[Data extracted from a collection]
'''

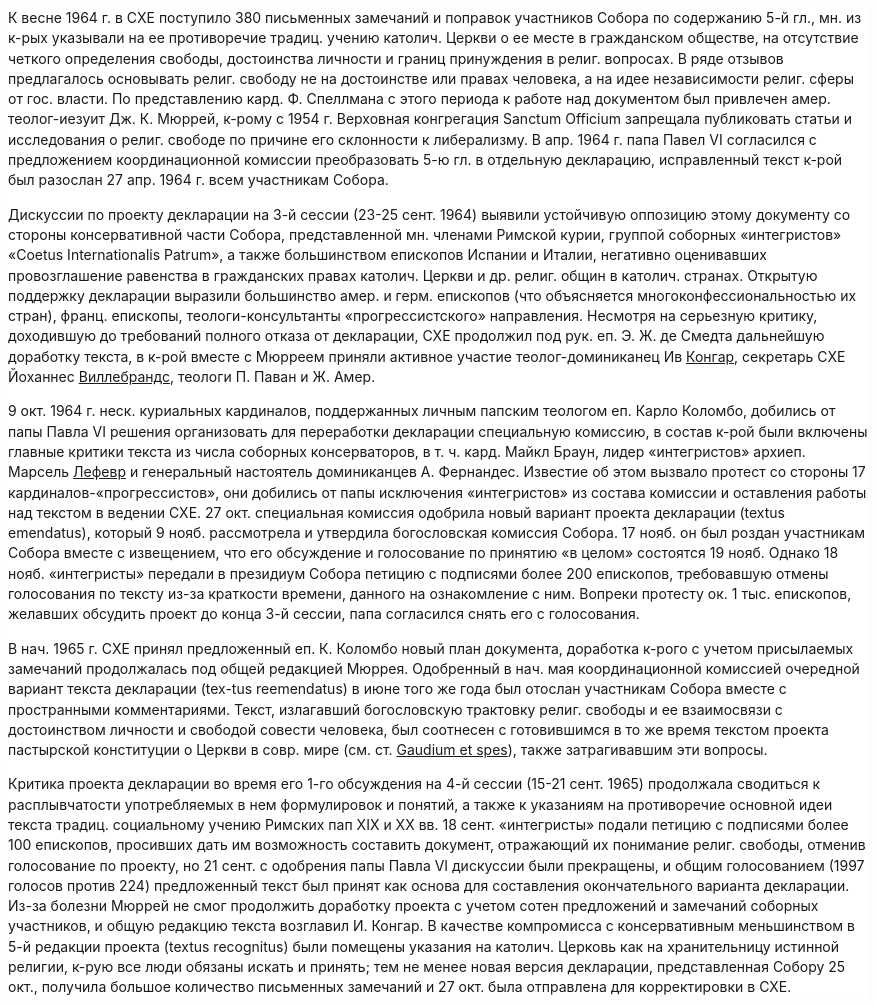 К весне 1964 г. в СХЕ поступило 380 письменных замечаний и поправок участников Собора по содержанию 5-й гл., мн. из к-рых указывали на ее противоречие традиц. учению католич. Церкви о ее месте в гражданском обществе, на отсутствие четкого определения свободы, достоинства личности и границ принуждения в религ. вопросах. В ряде отзывов предлагалось основывать религ. свободу не на достоинстве или правах человека, а на идее независимости религ. сферы от гос. власти. По представлению кард. Ф. Спеллмана с этого периода к работе над документом был привлечен амер. теолог-иезуит Дж. К. Мюррей, к-рому с 1954 г. Верховная конгрегация Sanctum Officium запрещала публиковать статьи и исследования о религ. свободе по причине его склонности к либерализму. В апр. 1964 г. папа Павел VI согласился с предложением координационной комиссии преобразовать 5-ю гл. в отдельную декларацию, исправленный текст к-рой был разослан 27 апр. 1964 г. всем участникам Собора.

Дискуссии по проекту декларации на 3-й сессии (23-25 сент. 1964) выявили устойчивую оппозицию этому документу со стороны консервативной части Собора, представленной мн. членами Римской курии, группой соборных «интегристов» «Coetus Internationalis Patrum», а также большинством епископов Испании и Италии, негативно оценивавших провозглашение равенства в гражданских правах католич. Церкви и др. религ. общин в католич. странах. Открытую поддержку декларации выразили большинство амер. и герм. епископов (что объясняется многоконфессиональностью их стран), франц. епископы, теологи-консультанты «прогрессистского» направления. Несмотря на серьезную критику, доходившую до требований полного отказа от декларации, СХЕ продолжил под рук. еп. Э. Ж. де Смедта дальнейшую доработку текста, в к-рой вместе с Мюрреем приняли активное участие теолог-доминиканец Ив [Конгар](https://pravenc.ru/text/Конгар.html), секретарь СХЕ Йоханнес [Виллебрандс](https://pravenc.ru/text/Виллебрандс.html), теологи П. Паван и Ж. Амер.

9 окт. 1964 г. неск. куриальных кардиналов, поддержанных личным папским теологом еп. Карло Коломбо, добились от папы Павла VI решения организовать для переработки декларации специальную комиссию, в состав к-рой были включены главные критики текста из числа соборных консерваторов, в т. ч. кард. Майкл Браун, лидер «интегристов» архиеп. Марсель [Лефевр](https://pravenc.ru/text/Лефевр.html) и генеральный настоятель доминиканцев А. Фернандес. Известие об этом вызвало протест со стороны 17 кардиналов-«прогрессистов», они добились от папы исключения «интегристов» из состава комиссии и оставления работы над текстом в ведении СХЕ. 27 окт. специальная комиссия одобрила новый вариант проекта декларации (textus emendatus), который 9 нояб. рассмотрела и утвердила богословская комиссия Собора. 17 нояб. он был роздан участникам Собора вместе с извещением, что его обсуждение и голосование по принятию «в целом» состоятся 19 нояб. Однако 18 нояб. «интегристы» передали в президиум Собора петицию с подписями более 200 епископов, требовавшую отмены голосования по тексту из-за краткости времени, данного на ознакомление с ним. Вопреки протесту ок. 1 тыс. епископов, желавших обсудить проект до конца 3-й сессии, папа согласился снять его с голосования.

В нач. 1965 г. СХЕ принял предложенный еп. К. Коломбо новый план документа, доработка к-рого с учетом присылаемых замечаний продолжалась под общей редакцией Мюррея. Одобренный в нач. мая координационной комиссией очередной вариант текста декларации (tex-tus reemendatus) в июне того же года был отослан участникам Собора вместе с пространными комментариями. Текст, излагавший богословскую трактовку религ. свободы и ее взаимосвязи с достоинством личности и свободой совести человека, был соотнесен с готовившимся в то же время текстом проекта пастырской конституции о Церкви в совр. мире (см. ст. [Gaudium et spes](<https://pravenc.ru/text/Gaudium et spes.html>)), также затрагивавшим эти вопросы.

Критика проекта декларации во время его 1-го обсуждения на 4-й сессии (15-21 сент. 1965) продолжала сводиться к расплывчатости употребляемых в нем формулировок и понятий, а также к указаниям на противоречие основной идеи текста традиц. социальному учению Римских пап XIX и XX вв. 18 сент. «интегристы» подали петицию с подписями более 100 епископов, просивших дать им возможность составить документ, отражающий их понимание религ. свободы, отменив голосование по проекту, но 21 сент. c одобрения папы Павла VI дискуссии были прекращены, и общим голосованием (1997 голосов против 224) предложенный текст был принят как основа для составления окончательного варианта декларации. Из-за болезни Мюррей не смог продолжить доработку проекта с учетом сотен предложений и замечаний соборных участников, и общую редакцию текста возглавил И. Конгар. В качестве компромисса с консервативным меньшинством в 5-й редакции проекта (textus recognitus) были помещены указания на католич. Церковь как на хранительницу истинной религии, к-рую все люди обязаны искать и принять; тем не менее новая версия декларации, представленная Собору 25 окт., получила большое количество письменных замечаний и 27 окт. была отправлена для корректировки в СХЕ.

'''

#### EXERCISE BRIEF:
Every record, from top to bottom, gets written out exactly; no picture goes into the copy.

#### OUTPUT FOR THIS TASK:
 К весне 1964 г. в СХЕ поступило 380 письменных замечаний и поправок участников Собора по содержанию 5-й гл., мн. из к-рых указывали на ее противоречие традиц. учению католич. Церкви о ее месте в гражданском обществе, на отсутствие четкого определения свободы, достоинства личности и границ принуждения в религ. вопросах. В ряде отзывов предлагалось основывать религ. свободу не на достоинстве или правах человека, а на идее независимости религ. сферы от гос. власти. По представлению кард. Ф. Спеллмана с этого периода к работе над документом был привлечен амер. теолог-иезуит Дж. К. Мюррей, к-рому с 1954 г. Верховная конгрегация Sanctum Officium запрещала публиковать статьи и исследования о религ. свободе по причине его склонности к либерализму. В апр. 1964 г. папа Павел VI согласился с предложением координационной комиссии преобразовать 5-ю гл. в отдельную декларацию, исправленный текст к-рой был разослан 27 апр. 1964 г. всем участникам Собора.

Дискуссии по проекту декларации на 3-й сессии (23-25 сент. 1964) выявили устойчивую оппозицию этому документу со стороны консервативной части Собора, представленной мн. членами Римской курии, группой соборных «интегристов» «Coetus Internationalis Patrum», а также большинством епископов Испании и Италии, негативно оценивавших провозглашение равенства в гражданских правах католич. Церкви и др. религ. общин в католич. странах. Открытую поддержку декларации выразили большинство амер. и герм. епископов (что объясняется многоконфессиональностью их стран), франц. епископы, теологи-консультанты «прогрессистского» направления. Несмотря на серьезную критику, доходившую до требований полного отказа от декларации, СХЕ продолжил под рук. еп. Э. Ж. де Смедта дальнейшую доработку текста, в к-рой вместе с Мюрреем приняли активное участие теолог-доминиканец Ив [Конгар](https://pravenc.ru/text/Конгар.html), секретарь СХЕ Йоханнес [Виллебрандс](https://pravenc.ru/text/Виллебрандс.html), теологи П. Паван и Ж. Амер.

9 окт. 1964 г. неск. куриальных кардиналов, поддержанных личным папским теологом еп. Карло Коломбо, добились от папы Павла VI решения организовать для переработки декларации специальную комиссию, в состав к-рой были включены главные критики текста из числа соборных консерваторов, в т. ч. кард. Майкл Браун, лидер «интегристов» архиеп. Марсель [Лефевр](https://pravenc.ru/text/Лефевр.html) и генеральный настоятель доминиканцев А. Фернандес. Известие об этом вызвало протест со стороны 17 кардиналов-«прогрессистов», они добились от папы исключения «интегристов» из состава комиссии и оставления работы над текстом в ведении СХЕ. 27 окт. специальная комиссия одобрила новый вариант проекта декларации (textus emendatus), который 9 нояб. рассмотрела и утвердила богословская комиссия Собора. 17 нояб. он был роздан участникам Собора вместе с извещением, что его обсуждение и голосование по принятию «в целом» состоятся 19 нояб. Однако 18 нояб. «интегристы» передали в президиум Собора петицию с подписями более 200 епископов, требовавшую отмены голосования по тексту из-за краткости времени, данного на ознакомление с ним. Вопреки протесту ок. 1 тыс. епископов, желавших обсудить проект до конца 3-й сессии, папа согласился снять его с голосования.

В нач. 1965 г. СХЕ принял предложенный еп. К. Коломбо новый план документа, доработка к-рого с учетом присылаемых замечаний продолжалась под общей редакцией Мюррея. Одобренный в нач. мая координационной комиссией очередной вариант текста декларации (tex-tus reemendatus) в июне того же года был отослан участникам Собора вместе с пространными комментариями. Текст, излагавший богословскую трактовку религ. свободы и ее взаимосвязи с достоинством личности и свободой совести человека, был соотнесен с готовившимся в то же время текстом проекта пастырской конституции о Церкви в совр. мире (см. ст. [Gaudium et spes](<https://pravenc.ru/text/Gaudium et spes.html>)), также затрагивавшим эти вопросы.

Критика проекта декларации во время его 1-го обсуждения на 4-й сессии (15-21 сент. 1965) продолжала сводиться к расплывчатости употребляемых в нем формулировок и понятий, а также к указаниям на противоречие основной идеи текста традиц. социальному учению Римских пап XIX и XX вв. 18 сент. «интегристы» подали петицию с подписями более 100 епископов, просивших дать им возможность составить документ, отражающий их понимание религ. свободы, отменив голосование по проекту, но 21 сент. c одобрения папы Павла VI дискуссии были прекращены, и общим голосованием (1997 голосов против 224) предложенный текст был принят как основа для составления окончательного варианта декларации. Из-за болезни Мюррей не смог продолжить доработку проекта с учетом сотен предложений и замечаний соборных участников, и общую редакцию текста возглавил И. Конгар. В качестве компромисса с консервативным меньшинством в 5-й редакции проекта (textus recognitus) были помещены указания на католич. Церковь как на хранительницу истинной религии, к-рую все люди обязаны искать и принять; тем не менее новая версия декларации, представленная Собору 25 окт., получила большое количество письменных замечаний и 27 окт. была отправлена для корректировки в СХЕ.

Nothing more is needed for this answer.